I knew Obama was going to win. those of you who actually know and talk to me (and don't pay attention to my status messages that i put out there to fuck with silly minds) know that i predicted a model in which Obama blows out Mccain and Palin returns in 8 years to be president. a model which required the defeat of the republicans on BOTH fronts ad in 8 years they're going to storm the white house because that's the way the legacy of these new double presidents is going to be. Im happy for Barack Obama, and generally like the guy on the occasions that i met him. following him on the road for a while was really cool and I feel like he generally LOVES this country and wants to see it be great.

so why am i not overly emotional like everyone else?

Because I already knew it was possible. Its not a shock to me to have HOPE in something when nobody else does, to believe in the unseen future and then let everyone else fall in line as they see it become a reality. And I think for some people Barack become a faux symbol of hope because they think that he is more than just a man, for people who have never had a TRUE sense of hope because theyr faith is physical and hence a fleeting one. being a hero is dangerous ground, because as you succeed your fans succeed, but when you FAIL then your fans die. Barack is going to be a great president, possibly one of the greatest in our history...because at this very moment he HAS to be no less than that for the sake of MILLIONS of people who have now improperly placed their hopes upon him

you have to believe in yourself.

You have to believe every single day that you can DO this no matter WHO is president, no matter HOW hard the economy is, no matter WHAT the person next to you is stealing from you, and no matter WHERE you are in your life. The core of what we face as a people and a nation isnt as simple as who runs it, because WE allowed the shit after Katrina to happen, WE allowed the whoring of our country after 9-11 happened, WE allowed the housing market to go apeshit and get people in houses that had NO business owning a house (they tried to get me too), WE have allowed the gas prices to be almost 4 dollars a gallon. Internal, and looking at what is the CORE of the problem then its all about what WE have been unwilling or unable to do.

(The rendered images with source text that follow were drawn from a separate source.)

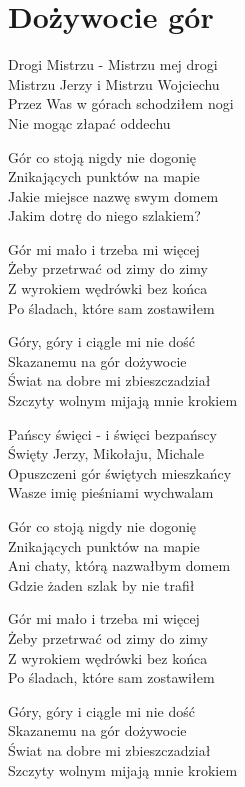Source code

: \section{Dożywocie gór}
\begin{text}
    Drogi Mistrzu - Mistrzu mej drogi\\
    Mistrzu Jerzy i Mistrzu Wojciechu\\
    Przez Was w górach schodziłem nogi\\
    Nie mogąc złapać oddechu

    Gór co stoją nigdy nie dogonię\\
    Znikających punktów na mapie\\
    Jakie miejsce nazwę swym domem\\
    Jakim dotrę do niego szlakiem?

    \hfill\break
    \vin Gór mi mało i trzeba mi więcej\\
    \vin Żeby przetrwać od zimy do zimy\\
    \vin Z wyrokiem wędrówki bez końca\\
    \vin Po śladach, które sam zostawiłem

    \vin Góry, góry i ciągle mi nie dość\\
    \vin Skazanemu na gór dożywocie\\
    \vin Świat na dobre mi zbieszczadział\\
    \vin Szczyty wolnym mijają mnie krokiem

    Pańscy święci - i święci bezpańscy\\
    Święty Jerzy, Mikołaju, Michale\\
    Opuszczeni gór świętych mieszkańcy\\
    Wasze imię pieśniami wychwalam

    Gór co stoją nigdy nie dogonię\\
    Znikających punktów na mapie\\
    Ani chaty, którą nazwałbym domem\\
    Gdzie żaden szlak by nie trafił

    \vin Gór mi mało i trzeba mi więcej\\
    \vin Żeby przetrwać od zimy do zimy\\
    \vin Z wyrokiem wędrówki bez końca\\
    \vin Po śladach, które sam zostawiłem

    \vin Góry, góry i ciągle mi nie dość\\
    \vin Skazanemu na gór dożywocie\\
    \vin Świat na dobre mi zbieszczadział\\
    \vin Szczyty wolnym mijają mnie krokiem


\end{text}
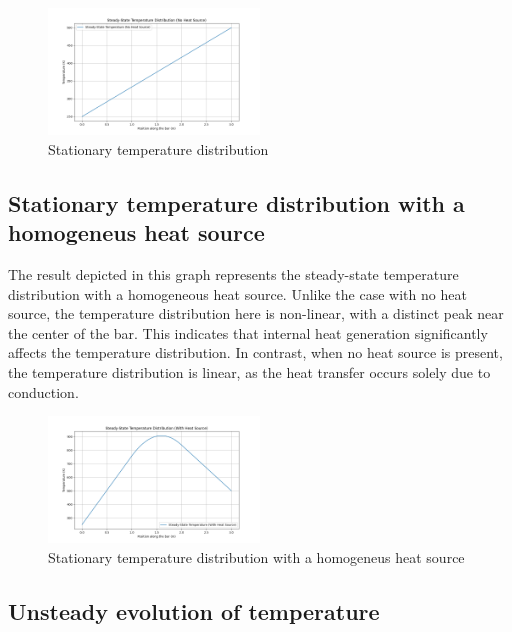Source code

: \documentclass{article}
\begin{document}
\begin{figure}[h!]
  \centering
  \includegraphics[width=0.5\textwidth]{Figure_1.png}
  \caption{Stationary temperature distribution}
  \label{fig: Stationary temperature distribution}
\end{figure}

\subsection{Stationary temperature distribution with a homogeneus heat source}

The result depicted in this graph represents the steady-state temperature distribution with a homogeneous heat source. Unlike the case with no
heat source, the temperature distribution here is non-linear, with a distinct peak near the center of the bar. This indicates that internal heat
generation significantly affects the temperature distribution. In contrast, when no heat source is present, the temperature distribution is linear,
as the heat transfer occurs solely due to conduction.

\begin{figure}[H]
  \centering
  \includegraphics[width=0.5\textwidth]{Figure_2.png}
  \caption{Stationary temperature distribution with a homogeneus heat source}
  \label{fig: Stationary temperature distribution with a homogeneus heat source}
\end{figure}

\subsection{Unsteady evolution of temperature}
\end{document}
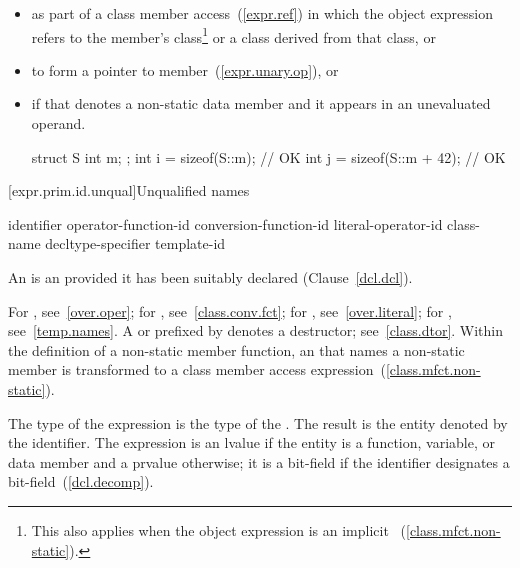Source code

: \begin{itemize}
\item as part of a class member access~(\ref{expr.ref}) in which the
object expression
refers to the member's class\footnote{This also applies when the object expression
is an implicit ~(\ref{class.mfct.non-static}).} or a class derived from
that class, or

\item to form a pointer to member~(\ref{expr.unary.op}), or

\item if that  denotes a non-static data member
and it appears in an unevaluated operand.
\begin{example}

\begin{codeblock}
struct S {
  int m;
};
int i = sizeof(S::m);           // OK
int j = sizeof(S::m + 42);      // OK
\end{codeblock}
\end{example}
\end{itemize}

[expr.prim.id.unqual]{Unqualified names}

\begin{bnf}
\br
    identifier\br
    operator-function-id\br
    conversion-function-id\br
    literal-operator-id\br
    \terminal{\tilde} class-name\br
    \terminal{\tilde} decltype-specifier\br
    template-id
\end{bnf}

\pnum
{}%
An  is an  provided it has
been suitably declared (Clause~\ref{dcl.dcl}).
\begin{note}
For , see~\ref{over.oper}; for
, see~\ref{class.conv.fct}; for
, see~\ref{over.literal}; for
, see~\ref{temp.names}. A 
or 
prefixed by \tcode{\tilde} denotes a destructor; see~\ref{class.dtor}.
Within the definition of a non-static member function, an
 that names a non-static member is transformed to a
class member access expression~(\ref{class.mfct.non-static}).
\end{note}
The type of the expression is the type of the . The
result is the entity denoted by the identifier. The expression is an lvalue
if the entity is a function, variable, or data member and a prvalue otherwise;
it is a bit-field if the identifier designates a bit-field~(\ref{dcl.decomp}).

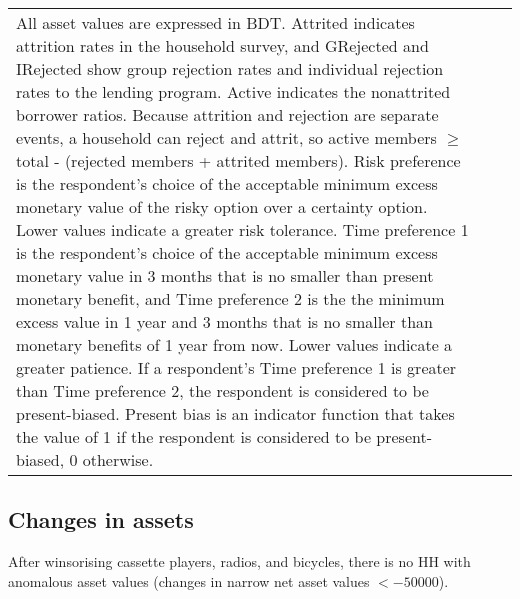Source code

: \begin{minipage}[t]{14cm}
\begin{tabular}{>{\hfill\scriptsize}p{1cm}<{}>{\hfill\scriptsize}p{.25cm}<{}>{\scriptsize}p{12cm}<{\hfill}}
All asset values are expressed in BDT. \textsf{Attrited} indicates attrition rates in the household survey, and \textsf{GRejected} and \textsf{IRejected} show group rejection rates and individual rejection rates to the lending program. \textsf{Active} indicates the nonattrited borrower ratios. Because attrition and rejection are separate events, a household can reject and attrit, so active members $\geqslant$ total - (rejected members + attrited members). \textsf{Risk preference} is the respondent's choice of the acceptable minimum excess monetary value of the risky option over a certainty option. Lower values indicate a greater risk tolerance. \textsf{Time preference 1} is the respondent's choice of the acceptable minimum excess monetary value in 3 months that is no smaller than present monetary benefit, and \textsf{Time preference 2} is the the minimum excess value in 1 year and 3 months that is no smaller than monetary benefits of 1 year from now. Lower values indicate a greater patience. If a respondent's \textsf{Time preference 1} is greater than \textsf{Time preference 2}, the respondent is considered to be present-biased. \textsf{Present bias} is an indicator function that takes the value of 1 if the respondent is considered to be present-biased, 0 otherwise.
\end{tabular}
\end{minipage}



\subsection{Changes in assets}


After winsorising cassette players, radios, and bicycles, there is no HH with anomalous asset values (changes in narrow net asset values $<-50000$).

The true power of a "democracy" is the idea that the people can control and run it...and we have allowed that healthy power to be slipped from right under our very noses and replaced with corn syrup flavored fast-fed bullshit. Chewing and tasting and thinking to ourselves "man this is good" and knowing somewhere in the back of our minds that "this...tastes...off..." If Barack is a symbol of hope for you and you USE that symbol to begin the change within yourself, then thats awesome and i commend you. But IF Barack is your only hope for change and a new future...then I think you need to read this over again.

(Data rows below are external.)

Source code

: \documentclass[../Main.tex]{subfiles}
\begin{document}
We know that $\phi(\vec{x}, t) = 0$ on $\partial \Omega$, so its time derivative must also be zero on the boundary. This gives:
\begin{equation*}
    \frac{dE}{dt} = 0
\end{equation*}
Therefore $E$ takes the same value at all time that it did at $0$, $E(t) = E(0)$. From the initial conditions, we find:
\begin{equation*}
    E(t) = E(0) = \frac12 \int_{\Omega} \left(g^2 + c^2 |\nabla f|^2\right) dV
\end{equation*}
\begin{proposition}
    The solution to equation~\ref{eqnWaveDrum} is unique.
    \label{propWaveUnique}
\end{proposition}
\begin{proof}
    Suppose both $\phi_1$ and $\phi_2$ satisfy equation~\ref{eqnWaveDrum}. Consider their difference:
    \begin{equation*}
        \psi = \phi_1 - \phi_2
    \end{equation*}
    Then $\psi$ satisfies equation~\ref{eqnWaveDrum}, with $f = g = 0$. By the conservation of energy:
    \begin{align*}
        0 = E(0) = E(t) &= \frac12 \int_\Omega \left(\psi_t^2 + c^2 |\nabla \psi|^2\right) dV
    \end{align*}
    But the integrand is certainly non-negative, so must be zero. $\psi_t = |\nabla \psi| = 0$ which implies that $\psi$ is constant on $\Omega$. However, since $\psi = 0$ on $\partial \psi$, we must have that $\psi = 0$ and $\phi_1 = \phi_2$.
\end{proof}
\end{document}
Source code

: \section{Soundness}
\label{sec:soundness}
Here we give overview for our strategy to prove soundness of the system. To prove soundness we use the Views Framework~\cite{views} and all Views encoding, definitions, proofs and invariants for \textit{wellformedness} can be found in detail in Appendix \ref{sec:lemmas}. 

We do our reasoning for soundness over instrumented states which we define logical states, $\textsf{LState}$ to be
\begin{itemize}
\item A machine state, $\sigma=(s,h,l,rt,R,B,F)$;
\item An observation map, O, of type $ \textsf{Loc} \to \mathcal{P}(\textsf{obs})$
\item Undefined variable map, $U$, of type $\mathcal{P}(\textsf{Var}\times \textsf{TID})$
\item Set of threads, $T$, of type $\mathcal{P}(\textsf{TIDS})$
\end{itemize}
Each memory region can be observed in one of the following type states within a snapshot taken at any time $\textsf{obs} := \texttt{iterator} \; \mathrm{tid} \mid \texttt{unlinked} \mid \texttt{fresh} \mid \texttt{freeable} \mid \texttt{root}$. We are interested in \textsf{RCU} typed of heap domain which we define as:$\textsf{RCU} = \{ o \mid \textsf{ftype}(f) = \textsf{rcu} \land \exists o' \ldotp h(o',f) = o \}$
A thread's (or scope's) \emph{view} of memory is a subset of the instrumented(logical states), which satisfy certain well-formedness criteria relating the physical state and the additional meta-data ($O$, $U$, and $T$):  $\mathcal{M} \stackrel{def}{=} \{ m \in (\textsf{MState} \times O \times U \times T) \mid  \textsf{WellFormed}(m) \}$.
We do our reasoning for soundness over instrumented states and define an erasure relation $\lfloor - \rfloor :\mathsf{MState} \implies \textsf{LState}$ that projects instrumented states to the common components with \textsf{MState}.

I'm glad that Barack was elected, I'm infinitely glad that WE elected him, I'm glad that people are starting to realize in trickles how much power there IS within the idea of organizing and BELIEVING within one's power. now lets hold on to that and learn to REALLY harness the power of assembly. Let us CHANGE the very ideas of what we are and what we do and how we affect the world around us for the better

"People should not be afraid of their govenments, The government should be afraid of its people"
-V for Vendetta


With Love,

Andrew Thomas Clifton

Sunday, November 2, 2008

Today was

An interesting shooting day. Pictures to come soon as I get everything to wprk

Thursday, October 30, 2008

The show

Today is the day.

I've been ripping and running for about two weeks now to prepare the world for the events that approach today... My black and white photography exhibition is here,the stage is set, the orchestra is ready, nowcan I dance?

13 pieces of work ranging from 4x6 to 16x19 and a full jazz band to play the music that I love so much while I show what I love so much and why I love it so much

I'm ready, let's do this.

Thursday, September 18, 2008

Gaining Ground

me and chris doakes sat back at the beginning of 2008 and said

"this is the year, cant you feel it?"

we honestly had NO idea HOW much of our year it would be and so ive seen growth in every area of my life.

im overly thankful for the business that has thrived and gone up and down but GAINED GROUND for the entire year so far. made better contacts, forged better relationships, cashed larger checks, helped people MORE, im grateful for it all. Im grateful for the people who have allowed me to capture for them, pieces of their future and to use those pieces as memories and the stuff that dreams are formed and molded of. without the memories of the world i would have nothing to love, i would be dead.


seen KISS grow despite the declining magazine market. seen our work expand it into new territories and capture new ideas. seen people stare in awe who once stood in mockery at the idea of what it could be. Meand Sean have taken 2 major trips this year to two International functions for the magazine and they were both about learning, becoming, and BEING greater than what we are. touched people who run billion dollar companies and keep in contact with those who run million dollar companies...success.

staying positive in spite of what people say about me, being able to see the future in spite of people telling me it cant be done, standing when those around me just want to sit down. being the kind of man that does not yield to the temptation often but when he falls, gets up and keeps moving. failure is just a lesson to get it right the next time and errors are just ways of telling you to think harder.

this is our time. this is our future. this is our tomorrow.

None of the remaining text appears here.